That’s what Justin Timberlake and Jessica Biel did at their wedding over the weekend they hung out in Italy, they had their wedding that cost 6.5 million dollars, and they went “ha ha, homeless people!”
Here’s a clip from a video that one of Justin’s close friends, Justin Huchel (a real estate agent, no less), put together to show at the wedding:
The actual video is about eight and a half minutes long, and, as you can see, features a variety of homeless people explaining why they just couldn’t make it out to Italy. Charming, right? “Let us sip on our fancy wines and liquors and dine on our thousand dollar meals whilst the less fortunate entertain us!” What assholes.
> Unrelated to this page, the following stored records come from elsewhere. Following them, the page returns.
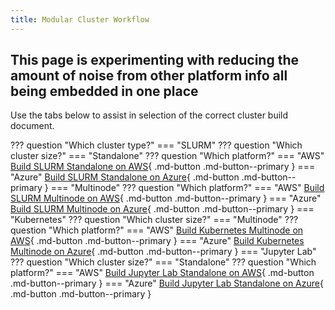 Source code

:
 ```yaml
---
title: Modular Cluster Workflow
---
```


## This page is experimenting with reducing the amount of noise from other platform info all being embedded in one place


Use the tabs below to assist in selection of the correct cluster build document.

??? question "Which cluster type?"
    === "SLURM"
        ??? question "Which cluster size?" 
            === "Standalone"
                ??? question "Which platform?"
                    === "AWS"
                        [Build SLURM Standalone on AWS](slurm-standalone-aws.md){ .md-button .md-button--primary }
                    === "Azure" 
                        [Build SLURM Standalone on Azure](slurm-standalone-azure.md){ .md-button .md-button--primary }
            === "Multinode"
                ??? question "Which platform?"
                    === "AWS"
                        [Build SLURM Multinode on AWS](slurm-multinode-aws.md){ .md-button .md-button--primary }
                    === "Azure"
                        [Build SLURM Multinode on Azure](slurm-multinode-azure.md){ .md-button .md-button--primary }
    === "Kubernetes"
        ??? question "Which cluster size?" 
            === "Multinode"
                ??? question "Which platform?"
                    === "AWS"
                        [Build Kubernetes Multinode on AWS](kubernetes-multinode-aws.md){ .md-button .md-button--primary }
                    === "Azure" 
                        [Build Kubernetes Multinode on Azure](kubernetes-multinode-azure.md){ .md-button .md-button--primary }
    === "Jupyter Lab"
        ??? question "Which cluster size?" 
            === "Standalone"
                ??? question "Which platform?"
                    === "AWS"
                        [Build Jupyter Lab Standalone on AWS](jupyter-lab-standalone-aws.md){ .md-button .md-button--primary }
                    === "Azure" 
                        [Build Jupyter Lab Standalone on Azure](jupyter-lab-standalone-azure.md){ .md-button .md-button--primary }

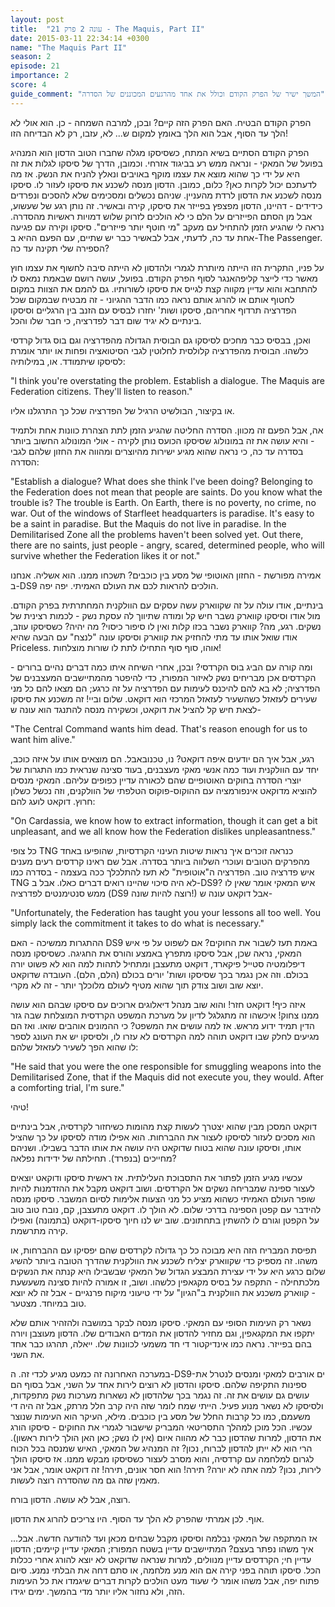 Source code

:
 ```yaml
---
layout: post
title:  "עונה 2 פרק 21 - The Maquis, Part II"
date: 2015-03-11 22:34:14 +0300
name: "The Maquis Part II"
season: 2
episode: 21
importance: 2
score: 4
guide_comment: "המשך ישיר של הפרק הקודם וכולל את אחד מהרגעים המכוננים של הסדרה"
---
```

הפרק הקודם הבטיח. האם הפרק הזה קיים? ובכן, למרבה השמחה - כן. הוא אולי לא הלך עד הסוף, אבל הוא הלך באומץ למקום ש... לא, עזבו, רק לא הבדיחה הזו!

הפרק הקודם הסתיים בשיא המתח, כשסיסקו מגלה שחברו הטוב הדסון הוא המנהיג בפועל של המאקי - ונראה ממש רע בביגוד אזרחי. וכמובן, הדרך של סיסקו לגלות את זה היא על ידי כך שהוא מוצא את עצמו מוקף באויבים ונאלץ להניח את הנשק. אז מה לדעתכם יכול לקרות כאן? כלום, כמובן. הדסון מנסה לשכנע את סיסקו לעזור לו. סיסקו מנסה לשכנע את הדסון לרדת מהעניין. שניהם נכשלים ומסכימים שלא להסכים ונפרדים כידידים - דהיינו, הדסון מפצפץ בפייזר את סיסקו, קירה ובאשיר. זה נותן רגע של שעשוע, אבל מן הסתם הפייזרים על הלם כי לא הולכים לזרוק שלוש דמויות ראשיות מהסדרה. נראה לי שהגיע הזמן להתחיל עם מעקב "מי חוטף יותר פייזרים". סיסקו וקירה עם פגיעה אחת עד כה, לדעתי, אבל לבאשיר כבר יש שתיים, עם הפעם ההיא ב-The Passenger. הספירה שלי תקינה עד כה?

על פניו, התקרית הזו הייתה מיותרת לגמרי ולהדסון לא הייתה סיבה לחשוף את עצמו חוץ מאשר כדי לייצר קליפהאנגר לסוף הפרק הקודם. בפועל, עושה רושם שבאמת נמאס לו להתחבא והוא עדיין מקווה קצת לגייס את סיסקו לשורותיו. גם להמם את הצוות במקום לחטוף אותם או להרוג אותם נראה כמו הדבר ההגיוני - זה מבטיח שבמקום שכל הפדרציה תרדוף אחריהם, סיסקו ושות' יחזרו לבסיס עם הזנב בין הרגליים וסיסקו בינתיים לא יגיד שום דבר לפדרציה, כי חבר שלו והכל.

ואכן, בבסיס כבר מחכים לסיסקו גם הבוסית הגדולה מהפדרציה וגם בוס גדול קרדסי כלשהו. הבוסית מהפדרציה קלולסית לחלוטין לגבי הסיטואציה ופחות או יותר אומרת לסיסקו שיתמודד. או, במילותיה:

"l think you're overstating the problem. Establish a dialogue. The Maquis are Federation citizens. They'll listen to reason."

או בקיצור, הבולשיט הרגיל של הפדרציה שכל כך התרגלנו אליו.

אה, אבל הפעם זה מכוון. הסדרה החליטה שהגיע הזמן לתת הצהרת כוונות אחת ולתמיד - והיא עושה את זה במונולוג שסיסקו הכועס נותן לקירה - אולי המונולוג החשוב ביותר בסדרה עד כה, כי נראה שהוא מגיע ישירות מהיוצרים ומהווה את החזון שלהם לגבי הסדרה:

"Establish a dialogue? What does she think l've been doing? Belonging to the Federation does not mean that people are saints. Do you know what the trouble is? The trouble is Earth. On Earth, there is no poverty, no crime, no war. Out of the windows of Starfleet headquarters is paradise. lt's easy to be a saint in paradise. But the Maquis do not live in paradise. ln the Demilitarised Zone all the problems haven't been solved yet. Out there, there are no saints, just people - angry, scared, determined people, who will survive whether the Federation likes it or not."

אמירה מפורשת - החזון האוטופי של מסע בין כוכבים? תשכחו ממנו. הוא אשליה. אנחנו ב-DS9 הולכים להראות לכם את העולם האמיתי. יפה יפה.

בינתיים, אודו עולה על זה שקווארק עשה עסקים עם הוולקנית המחתרתית בפרק הקודם. מול אודו וסיסקו קווארק נשבר חיש קל ומודה שתיווך לה עסקת נשק - לכמות רצינית של נשקים. רגע, מה? קווארק נשבר בכזו קלות ואין לו סיפור כיסוי? מה יהיה? כשסיסקו עוזב, אודו שואל אותו עד מתי להחזיק את קווארק וסיסקו עונה "לנצח" עם הבעה שהיא Priceless. אוהו, סוף סוף התחילו לתת לו שורות מוצלחות!

ומה קורה עם הביג בוס הקרדסי? ובכן, אחרי השיחה איתו כמה דברים נהיים ברורים - הקרדסים אכן מבריחים נשק לאיזור המפורז, כדי להיפטר מהמתיישבים המעצבנים של הפדרציה; לא בא להם להיכנס לעימות עם הפדרציה על זה כרגע; הם מצאו להם כל מני שעירים לעזאזל כשהשעיר לעזאזל המרכזי הוא דוקאט. שלום וביי! זה משכנע את סיסקו לצאת חיש קל להציל את דוקאט, וכשקירה מנסה להתנגד הוא עונה ש-

"The Central Command wants him dead. That's reason enough for us to want him alive."

רגע, אבל איך הם יודעים איפה דוקאט? נו, טכנובאבל. הם מוצאים אותו על איזה כוכב, יחד עם הוולקנית ועוד כמה אנשי מאקי מעצבנים, בעוד סצינה שנראית כמו התגרות של יוצרי הסדרה בחוקים האוטופיים שהם לכאורה עדיין כפופים עליהם. המאקי מנסים להוציא מדוקאט אינפורמציה עם ההוקוס-פוקוס הטלפתי של הוולקנים, וזה נכשל כשלון חרוץ. דוקאט לועג להם:

"On Cardassia, we know how to extract information, though it can get a bit unpleasant, and we all know how the Federation dislikes unpleasantness."

כל צופי TNG כנראה זוכרים איך נראות שיטות העינוי הקרדסיות, שהופיעו באחד מהפרקים הטובים ועוכרי השלווה ביותר בסדרה. אבל שם ראינו קרדסים רעים מענים איש פדרציה טוב. הפדרציה ה"אוטופית" לא תעז להתלכלך ככה בעצמה - בסדרה כמו TNG לא היה סיכוי שהיינו רואים דברים כאלו. אבל ב-DS9? איש המאקי אומר שאין לו ממש סנטימנטים לפדרציה (DS9 רוצה להיות שונה!) אבל דוקאט עונה ש-

"Unfortunately, the Federation has taught you your lessons all too well. You simply lack the commitment it takes to do what is necessary."

ההתגרות ממשיכה - האם DS9 באמת תעז לשבור את החוקים? אם לשפוט על פי איש המאקי, נראה שכן, אבל סיסקו מתפרץ באמצע והורס את החגיגה. כשסיסקו מנסה דיפלומטיה סטייל פיקארד, דוקאט מתעצבן ומתחיל לתהות למה הוא לא פשוט יורה בכולם. וזה אכן נגמר בכך שסיסקו ושות' יורים בכולם (הלם, הלם). העובדה שדוקאט יוצא שוב ושוב צודק תוך שהוא מטיף לעולם מלוכלך יותר - זה לא מקרי.

איזה כיף! דוקאט חזר! והוא שוב מנהל דיאלוגים ארוכים עם סיסקו שבהם הוא עושה ממנו צחוק! איכשהו זה מתגלגל לדיון על מערכת המשפט הקרדסית המוצלחת שבה גזר הדין תמיד ידוע מראש. אז למה עושים את המשפט? כי ההמונים אוהבים שואו. ואז הם מגיעים לחלק שבו דוקאט תוהה למה הקרדסים לא עזרו לו, ולסיסקו יש את העונג לספר לו שהוא הפך לשעיר לעזאזל שלהם:

"He said that you were the one responsible for smuggling weapons into the Demilitarised Zone, that if the Maquis did not execute you, they would. After a comforting trial, l'm sure."

טיהי!

דוקאט המסכן מבין שהוא יצטרך לעשות קצת מהומות כשיחזור לקרדסיה, אבל בינתיים הוא מסכים לעזור לסיסקו לעצור את ההברחות. הוא אפילו מודה לסיסקו על כך שהציל אותו, וסיסקו עונה שהוא בטוח שדוקאט היה עושה את אותו הדבר בשבילו. ושניהם מחייכים (בנפרד). תחילתה של ידידות נפלאה?

עכשיו מגיע הזמן לפתור את התסבוכת העלילתית. אז ראשית סיסקו ודוקאט יוצאים לעצור ספינה שמבריחה נשקים אל הקרדסים. ושוב דוקאט מקבל את ההזדמנות להיות שופר העולם האמיתי כשהוא מציע כל מני הצעות אלימות לסיום המשבר. סיסקו מנסה להידבר עם קפטן הספינה בדרכי שלום. לא הולך לו. דוקאט מתעצבן, קם, נובח טוב טוב על הקפטן וגורם לו להשתין בתחתונים. שוב יש לנו חיוך סיסקו-דוקאט (בתמונה) ואפילו קירה מתרשמת.

תפיסת המבריח הזה היא מבוכה כל כך גדולה לקרדסים שהם יפסיקו עם ההברחות, או משהו. זה מספיק כדי שקווארק יצליח לשכנע את הוולקנית שהדרך הטובה ביותר להשיג שלום כרגע היא על ידי עצירת המבצע הגדול של המאקי שבשבילו היא קנתה את הנשקים מלכתחילה - התקפה על בסיס מקגאפין כלשהו. ושוב, זו אמורה להיות סצינה משעשעת - קווארק משכנע את הוולקנית ב"הגיון" על ידי טיעוני מיקוח פרנגיים - אבל זה לא יוצא טוב במיוחד. מצטער.

נשאר רק העימות הסופי עם המאקי. סיסקו מנסה לבקר במושבה ולהזהיר אותם שלא יתקפו את המקגאפין, וגם מחזיר להדסון את המדים האבודים שלו. הדסון מעוצבן ויורה בהם בפייזר. נראה כמו אינדיקטור די חד משמעי לכוונות שלו. ייאלה, תהרגו כבר אחד את השני.

במערכה האחרונה זה כמעט מגיע לכדי זה. ה-DS9-ים אורבים למאקי ומנסים לנטרל את ספינות התקיפה שלהם. סיסקו והדסון לא רוצים לירות אחד על השני, אבל בסוף הם עושים גם עושים את זה. זה נגמר בכך שלהדסון לא נשארות מערכות נשק מתפקדות, ולסיסקו לא נשאר מנוע פעיל. הייתי שמח לומר שזה היה קרב חלל מרתק, אבל זה היה די משעמם, כמו כל קרבות החלל של מסע בין כוכבים. מילא, העיקר הוא העימות שנוצר עכשיו. הכל מוכן למהלך התסריטאי המבריק שישבור לגמרי את החוקים - סיסקו הורג את הדסון, למרות שהדסון כבר לא מהווה איום (אין לו נשק; כאן האן הולך לירות ראשון). הרי הוא לא ייתן להדסון לברוח, נכון? זה המנהיג של המאקי, האיש שמנסה בכל הכוח לגרום למלחמה עם קרדסיה, והוא מסרב לעצור כשסיסקו מבקש ממנו. אז סיסקו הולך לירות, נכון? למה אתה לא יורה? תירה! הוא חסר אונים, תירה! זה דוקאט אומר, אבל אני מאמין שזה גם מה שהסדרה רוצה לעשות.

רוצה, אבל לא עושה. הדסון בורח.

אוף. לכן אמרתי שהפרק לא הלך עד הסוף. היו צריכים להרוג את הדסון.

אז המתקפה של המאקי נבלמה וסיסקו מקבל שבחים מכאן ועד להודעה חדשה. אבל... איך משהו נפתר בעצם? המתיישבים עדיין בשטח המפורז; המאקי עדיין קיימים; הדסון עדיין חי; הקרדסים עדיין מנוולים, למרות שנראה שדוקאט לא יוצא להורג אחרי ככלות הכל. סיסקו תוהה בפני קירה אם הוא מנע מלחמה, או סתם דחה את הבלתי נמנע. סיום פתוח יפה, אבל משהו אומר לי שעוד מעט הולכים לקרות דברים שיגמדו את כל העימות הזה, ולא נחזור אליו יותר מדי בהמשך. ימים יגידו. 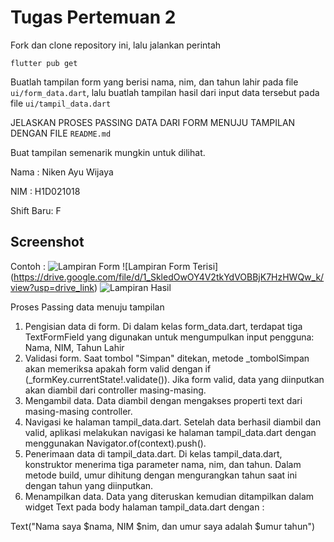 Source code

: # Tugas Pertemuan 2

Fork dan clone repository ini, lalu jalankan perintah

```
flutter pub get
```

Buatlah tampilan form yang berisi nama, nim, dan tahun lahir pada file `ui/form_data.dart`, lalu buatlah tampilan hasil dari input data tersebut pada file `ui/tampil_data.dart`

JELASKAN PROSES PASSING DATA DARI FORM MENUJU TAMPILAN DENGAN FILE `README.md`

Buat tampilan semenarik mungkin untuk dilihat.

Nama : Niken Ayu Wijaya

NIM : H1D021018

Shift Baru: F

## Screenshot

Contoh :
![Lampiran Form](https://drive.google.com/file/d/1FTFSO7TxrYesHy5iRxNuAhZTWzyYu6hP/view?usp=drive_link)
![Lampiran Form Terisi] (https://drive.google.com/file/d/1_SkledOwOY4V2tkYdVOBBjK7HzHWQw_k/view?usp=drive_link)
![Lampiran Hasil](https://drive.google.com/file/d/1QvQ8DFjcm1ZlQECDcQg7kw8nr-pc8zGY/view?usp=drive_link)

Proses Passing data menuju tampilan

1. Pengisian data di form. Di dalam kelas form_data.dart, terdapat tiga TextFormField yang digunakan untuk mengumpulkan input pengguna: Nama, NIM, Tahun Lahir
2. Validasi form. Saat tombol "Simpan" ditekan, metode \_tombolSimpan akan memeriksa apakah form valid dengan if (\_formKey.currentState!.validate()). Jika form valid, data yang diinputkan akan diambil dari controller masing-masing.
3. Mengambil data. Data diambil dengan mengakses properti text dari masing-masing controller.
4. Navigasi ke halaman tampil_data.dart. Setelah data berhasil diambil dan valid, aplikasi melakukan navigasi ke halaman tampil_data.dart dengan menggunakan Navigator.of(context).push().
5. Penerimaan data di tampil_data.dart. Di kelas tampil_data.dart, konstruktor menerima tiga parameter nama, nim, dan tahun. Dalam metode build, umur dihitung dengan mengurangkan tahun saat ini dengan tahun yang diinputkan.
6. Menampilkan data. Data yang diteruskan kemudian ditampilkan dalam widget Text pada body halaman tampil_data.dart dengan :

Text("Nama saya $nama, NIM $nim, dan umur saya adalah $umur tahun")
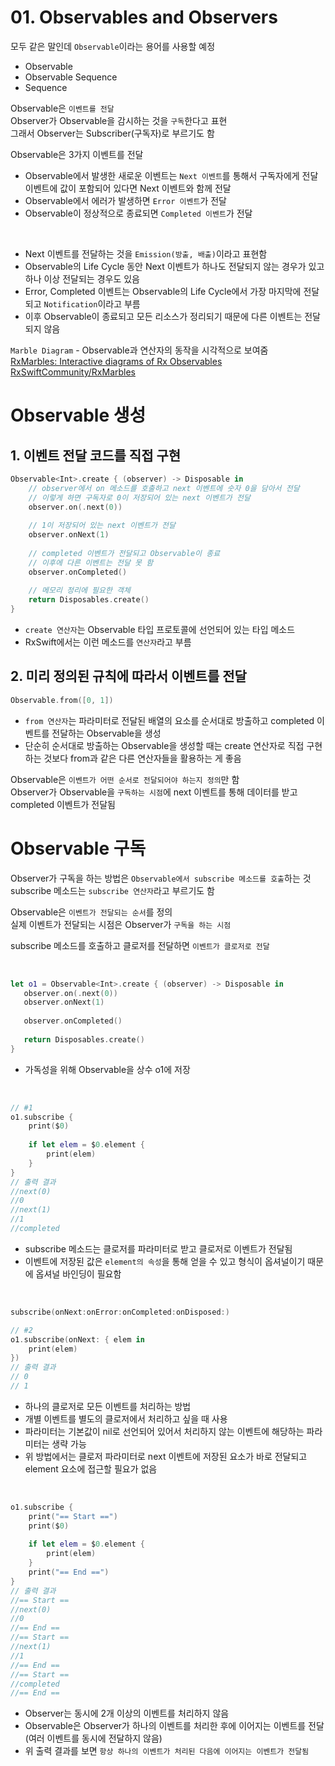 # 01. Observables and Observers

모두 같은 말인데 `Observable`이라는 용어를 사용할 예정

- Observable
- Observable Sequence
- Sequence

Observable은 `이벤트를 전달`  
Observer가 Observable을 감시하는 것을 `구독`한다고 표현  
그래서 Observer는 Subscriber(구독자)로 부르기도 함

Observable은 3가지 이벤트를 전달  
- Observable에서 발생한 새로운 이벤트는 `Next 이벤트`를 통해서 구독자에게 전달  
이벤트에 값이 포함되어 있다면 Next 이벤트와 함께 전달
- Observable에서 에러가 발생하면 `Error 이벤트`가 전달
- Observable이 정상적으로 종료되면 `Completed 이벤트`가 전달

<br/>

- Next 이벤트를 전달하는 것을 `Emission(방출, 배출)`이라고 표현함
- Observable의 Life Cycle 동안 Next 이벤트가 하나도 전달되지 않는 경우가 있고 하나 이상 전달되는 경우도 있음
- Error, Completed 이벤트는 Observable의 Life Cycle에서 가장 마지막에 전달되고 `Notification`이라고 부름
- 이후 Observable이 종료되고 모든 리소스가 정리되기 때문에 다른 이벤트는 전달되지 않음

`Marble Diagram` - Observable과 연산자의 동작을 시각적으로 보여줌  
[RxMarbles: Interactive diagrams of Rx Observables](https://rxmarbles.com/)  
[RxSwiftCommunity/RxMarbles](https://github.com/RxSwiftCommunity/RxMarbles)

# Observable 생성

## 1. 이벤트 전달 코드를 직접 구현

```swift
Observable<Int>.create { (observer) -> Disposable in
    // observer에서 on 메소드를 호출하고 next 이벤트에 숫자 0을 담아서 전달
    // 이렇게 하면 구독자로 0이 저장되어 있는 next 이벤트가 전달
    observer.on(.next(0))
    
    // 1이 저장되어 있는 next 이벤트가 전달
    observer.onNext(1)
    
    // completed 이벤트가 전달되고 Observable이 종료
    // 이후에 다른 이벤트는 전달 못 함
    observer.onCompleted()
    
    // 메모리 정리에 필요한 객체
    return Disposables.create()
}
```
- `create 연산자`는 Observable 타입 프로토콜에 선언되어 있는 타입 메소드
- RxSwift에서는 이런 메소드를 `연산자`라고 부름

## 2. 미리 정의된 규칙에 따라서 이벤트를 전달

```swift
Observable.from([0, 1])
```
- `from 연산자`는 파라미터로 전달된 배열의 요소를 순서대로 방출하고 completed 이벤트를 전달하는 Observable을 생성  
- 단순히 순서대로 방출하는 Observable을 생성할 때는 create 연산자로 직접 구현하는 것보다 from과 같은 다른 연산자들을 활용하는 게 좋음

Observable은 `이벤트가 어떤 순서로 전달되어야 하는지 정의`만 함  
Observer가 Observable을 `구독하는 시점`에 next 이벤트를 통해 데이터를 받고 completed 이벤트가 전달됨

# Observable 구독

Observer가 구독을 하는 방법은 `Observable에서 subscribe 메소드를 호출`하는 것  
subscribe 메소드는 `subscribe 연산자`라고 부르기도 함

Observable은 `이벤트가 전달되는 순서`를 정의  
실제 이벤트가 전달되는 시점은 Observer가 `구독을 하는 시점`

subscribe 메소드를 호출하고 클로저를 전달하면 `이벤트가 클로저로 전달`

<br/>

```swift
let o1 = Observable<Int>.create { (observer) -> Disposable in
   observer.on(.next(0))
   observer.onNext(1)
   
   observer.onCompleted()
   
   return Disposables.create()
}
```
- 가독성을 위해 Observable을 상수 o1에 저장

<br/>

```swift
// #1
o1.subscribe {
    print($0)
    
    if let elem = $0.element {
        print(elem)
    }
}
// 출력 결과
//next(0)
//0
//next(1)
//1
//completed
```
- subscribe 메소드는 클로저를 파라미터로 받고 클로저로 이벤트가 전달됨
- 이벤트에 저장된 값은 `element의 속성`을 통해 얻을 수 있고 형식이 옵셔널이기 때문에 옵셔널 바인딩이 필요함

<br/>

```swift
subscribe(onNext:onError:onCompleted:onDisposed:)
```
```swift
// #2
o1.subscribe(onNext: { elem in
    print(elem)
})
// 출력 결과
// 0
// 1
```
- 하나의 클로저로 모든 이벤트를 처리하는 방법
- 개별 이벤트를 별도의 클로저에서 처리하고 싶을 때 사용
- 파라미터는 기본값이 nil로 선언되어 있어서 처리하지 않는 이벤트에 해당하는 파라미터는 생략 가능
- 위 방법에서는 클로저 파라미터로 next 이벤트에 저장된 요소가 바로 전달되고 element 요소에 접근할 필요가 없음

<br/>

```swift
o1.subscribe {
    print("== Start ==")
    print($0)
    
    if let elem = $0.element {
        print(elem)
    }
    print("== End ==")
}
// 출력 결과
//== Start ==
//next(0)
//0
//== End ==
//== Start ==
//next(1)
//1
//== End ==
//== Start ==
//completed
//== End ==
```
- Observer는 동시에 2개 이상의 이벤트를 처리하지 않음
- Observable은 Observer가 하나의 이벤트를 처리한 후에 이어지는 이벤트를 전달
(여러 이벤트를 동시에 전달하지 않음)
- 위 출력 결과를 보면 `항상 하나의 이벤트가 처리된 다음에 이어지는 이벤트가 전달됨`
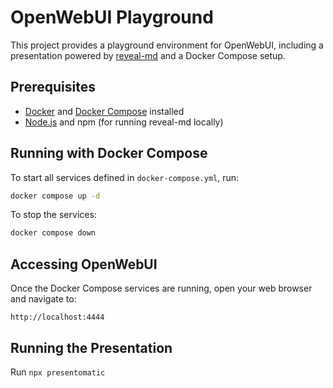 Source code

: # OpenWebUI Playground

This project provides a playground environment for OpenWebUI, including a presentation powered by [reveal-md](https://github.com/webpro/reveal-md) and a Docker Compose setup.

## Prerequisites

- [Docker](https://docs.docker.com/get-docker/) and [Docker Compose](https://docs.docker.com/compose/install/) installed
- [Node.js](https://nodejs.org/) and npm (for running reveal-md locally)

## Running with Docker Compose

To start all services defined in `docker-compose.yml`, run:

```bash
docker compose up -d
```

To stop the services:

```bash
docker compose down
```

## Accessing OpenWebUI

Once the Docker Compose services are running, open your web browser and navigate to:

```
http://localhost:4444
```

## Running the Presentation

Run `npx presentomatic`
No, really, this dude, Justin Timberlake’s friend, is a real asshole. Gawker originally posted the clip, and here’s how they described the rest of the video:
“Greetings from Your Hollywood Friends Who Just Couldn’t Make It,” reads the opening title card, “Featuring Sid, Chuck, Robert, and More!” Sid, Chuck, Robert, and others appear to be penniless and living on the street. Some of them are obviously intoxicated, mentally ill, or both, and at least one of them is entirely incapable of speaking.
“Justin and Jessica, I haven’t seen you for a long time,” one toothless man tells the camera. “I hope the wedding goes fine for you. My gift is in the mail.”
A male off-camera voice, apparently Huchel’s, asks the man when he last saw Timberlake and Biel, adding, “Did you and Jessica mess around?”
At one point, after commentary from an apparently transexual man, Timberlake’s “SexyBack” is played in the background.
Another glassy-eyed apparently homeless man woozily tells the camera, in a lengthy and rambling monologue, “Jeez I miss you so much. I wish I could be there.” (“There” being the $1,000-plus a night Italian resort hanging out with guests like Jimmy Fallon and Andy Samberg. “Here” being behind what looks like a McDonald’s.) Others mumble unintelligibly in response to questions about when they last hung out with Timberlake and Biel. When one shirtless man says he saw them at the L.A. Coliseum, the male voice asks, “were you performing with them?”
That really drives it home doesn’t it? I’m somehow always surprised by the ability some humans have to be such utter pricks.